The Ulla Viaduct is a composite truss bridge that spans the Ulla river, in Galicia, northern Spain. It is a part of the Atlantic Axis, a high-speed rail line.

It is composed of 3 main spans of 225 meters, 240 meters and 225 meters, making the principal span one of the largest in the world—the bridge also holds multiple records. The structure received several awards during construction for avoiding impact on local ecosystems.

==Structure==
The bridge is a composite featuring a steel truss built on a concrete deck. In addition to the three main spans, there are four more minor spans on each side, three of them 120 meters in length, the other five 80 meters. One side also has an extra span on one side of 50 meters.
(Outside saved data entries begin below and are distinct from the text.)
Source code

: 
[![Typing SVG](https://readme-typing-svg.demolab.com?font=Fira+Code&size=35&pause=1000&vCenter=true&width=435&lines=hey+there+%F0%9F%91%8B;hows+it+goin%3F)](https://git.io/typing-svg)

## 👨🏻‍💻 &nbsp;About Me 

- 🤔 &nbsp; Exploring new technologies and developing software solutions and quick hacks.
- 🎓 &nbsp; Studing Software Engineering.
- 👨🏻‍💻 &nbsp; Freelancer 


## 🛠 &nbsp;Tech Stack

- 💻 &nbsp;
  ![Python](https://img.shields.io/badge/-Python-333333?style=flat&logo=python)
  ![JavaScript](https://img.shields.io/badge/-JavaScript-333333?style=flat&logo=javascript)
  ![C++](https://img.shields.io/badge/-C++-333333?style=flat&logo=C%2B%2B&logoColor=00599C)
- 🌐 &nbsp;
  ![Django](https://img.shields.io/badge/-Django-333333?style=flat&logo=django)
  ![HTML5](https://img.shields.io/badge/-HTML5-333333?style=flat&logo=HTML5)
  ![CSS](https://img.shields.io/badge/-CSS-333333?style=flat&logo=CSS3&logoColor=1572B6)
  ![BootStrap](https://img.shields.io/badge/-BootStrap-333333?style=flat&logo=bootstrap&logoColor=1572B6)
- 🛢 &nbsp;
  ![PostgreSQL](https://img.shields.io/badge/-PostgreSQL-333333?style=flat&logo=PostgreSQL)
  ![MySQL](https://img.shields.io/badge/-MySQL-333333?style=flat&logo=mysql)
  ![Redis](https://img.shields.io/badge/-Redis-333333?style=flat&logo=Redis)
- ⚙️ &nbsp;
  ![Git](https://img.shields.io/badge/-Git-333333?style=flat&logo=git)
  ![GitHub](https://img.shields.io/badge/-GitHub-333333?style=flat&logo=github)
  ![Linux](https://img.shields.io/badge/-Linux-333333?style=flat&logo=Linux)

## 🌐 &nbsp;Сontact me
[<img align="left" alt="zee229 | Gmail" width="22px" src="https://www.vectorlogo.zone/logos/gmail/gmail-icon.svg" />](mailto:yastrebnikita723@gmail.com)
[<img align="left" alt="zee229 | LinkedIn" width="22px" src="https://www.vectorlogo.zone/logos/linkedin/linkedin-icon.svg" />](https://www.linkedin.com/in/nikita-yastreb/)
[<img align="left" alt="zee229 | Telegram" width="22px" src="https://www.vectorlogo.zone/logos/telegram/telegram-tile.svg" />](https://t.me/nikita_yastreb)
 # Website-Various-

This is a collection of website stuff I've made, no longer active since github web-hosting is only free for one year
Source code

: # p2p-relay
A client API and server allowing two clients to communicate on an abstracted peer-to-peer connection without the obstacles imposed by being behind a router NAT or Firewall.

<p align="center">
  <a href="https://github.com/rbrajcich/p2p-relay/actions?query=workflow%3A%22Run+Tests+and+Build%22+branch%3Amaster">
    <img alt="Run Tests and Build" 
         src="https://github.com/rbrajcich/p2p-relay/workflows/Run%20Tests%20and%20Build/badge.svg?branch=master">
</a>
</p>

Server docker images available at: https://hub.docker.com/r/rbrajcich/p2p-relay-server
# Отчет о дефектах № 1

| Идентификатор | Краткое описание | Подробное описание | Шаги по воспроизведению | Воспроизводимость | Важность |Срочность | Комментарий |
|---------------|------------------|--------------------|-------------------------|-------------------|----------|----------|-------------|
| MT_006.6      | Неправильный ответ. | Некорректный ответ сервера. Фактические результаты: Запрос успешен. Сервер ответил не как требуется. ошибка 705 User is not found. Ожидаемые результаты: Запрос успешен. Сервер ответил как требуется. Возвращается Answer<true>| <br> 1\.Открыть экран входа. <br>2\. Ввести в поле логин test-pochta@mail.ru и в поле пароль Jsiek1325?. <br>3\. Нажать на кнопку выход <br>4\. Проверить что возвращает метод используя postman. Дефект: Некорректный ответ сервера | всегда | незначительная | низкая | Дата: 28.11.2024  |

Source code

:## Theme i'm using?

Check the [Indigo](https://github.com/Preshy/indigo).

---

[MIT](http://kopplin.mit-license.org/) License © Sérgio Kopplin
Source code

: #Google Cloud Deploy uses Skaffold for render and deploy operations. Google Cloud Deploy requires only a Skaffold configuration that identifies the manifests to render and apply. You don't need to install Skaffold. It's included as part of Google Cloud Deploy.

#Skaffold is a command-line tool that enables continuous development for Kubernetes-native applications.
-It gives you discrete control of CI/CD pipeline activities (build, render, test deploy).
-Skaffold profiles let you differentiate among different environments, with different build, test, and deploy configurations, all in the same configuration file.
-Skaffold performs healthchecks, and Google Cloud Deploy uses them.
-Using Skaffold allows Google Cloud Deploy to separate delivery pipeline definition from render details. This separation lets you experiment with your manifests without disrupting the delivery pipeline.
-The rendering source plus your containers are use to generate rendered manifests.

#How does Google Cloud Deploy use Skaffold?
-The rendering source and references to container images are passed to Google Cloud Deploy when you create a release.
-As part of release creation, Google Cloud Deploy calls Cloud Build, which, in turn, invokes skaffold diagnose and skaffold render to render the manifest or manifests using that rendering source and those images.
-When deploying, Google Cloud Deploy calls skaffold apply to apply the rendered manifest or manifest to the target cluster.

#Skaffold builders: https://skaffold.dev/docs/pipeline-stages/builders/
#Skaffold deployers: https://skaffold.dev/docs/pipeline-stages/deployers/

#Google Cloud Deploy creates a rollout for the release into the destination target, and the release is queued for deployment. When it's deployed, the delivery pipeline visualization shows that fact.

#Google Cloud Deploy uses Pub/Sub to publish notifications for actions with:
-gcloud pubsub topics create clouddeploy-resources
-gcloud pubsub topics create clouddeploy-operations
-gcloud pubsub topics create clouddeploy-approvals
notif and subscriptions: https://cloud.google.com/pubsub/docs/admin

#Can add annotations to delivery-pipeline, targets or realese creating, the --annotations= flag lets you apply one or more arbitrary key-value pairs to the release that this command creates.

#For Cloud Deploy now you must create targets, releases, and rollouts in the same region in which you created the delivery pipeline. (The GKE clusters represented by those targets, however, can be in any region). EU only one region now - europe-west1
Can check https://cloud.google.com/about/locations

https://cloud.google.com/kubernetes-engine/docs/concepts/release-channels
Only the main spans are supported by pillars in the riverbed, all of the ancillary spans are anchored on the banks on either side.

The union pillar-deck of the main spans of the viaduct is rigid, something which is typically avoided to prevent the movement of the spans from applying torque to the pillars, but because the spans are different lengths, their motion cannot be compensated for in the center of the bridge and so the rigid spans allow for the pillars instead to compensate and maintain the stability of the bridge. Usually forces within the bridge end up transferred to the shorter span as a result of this.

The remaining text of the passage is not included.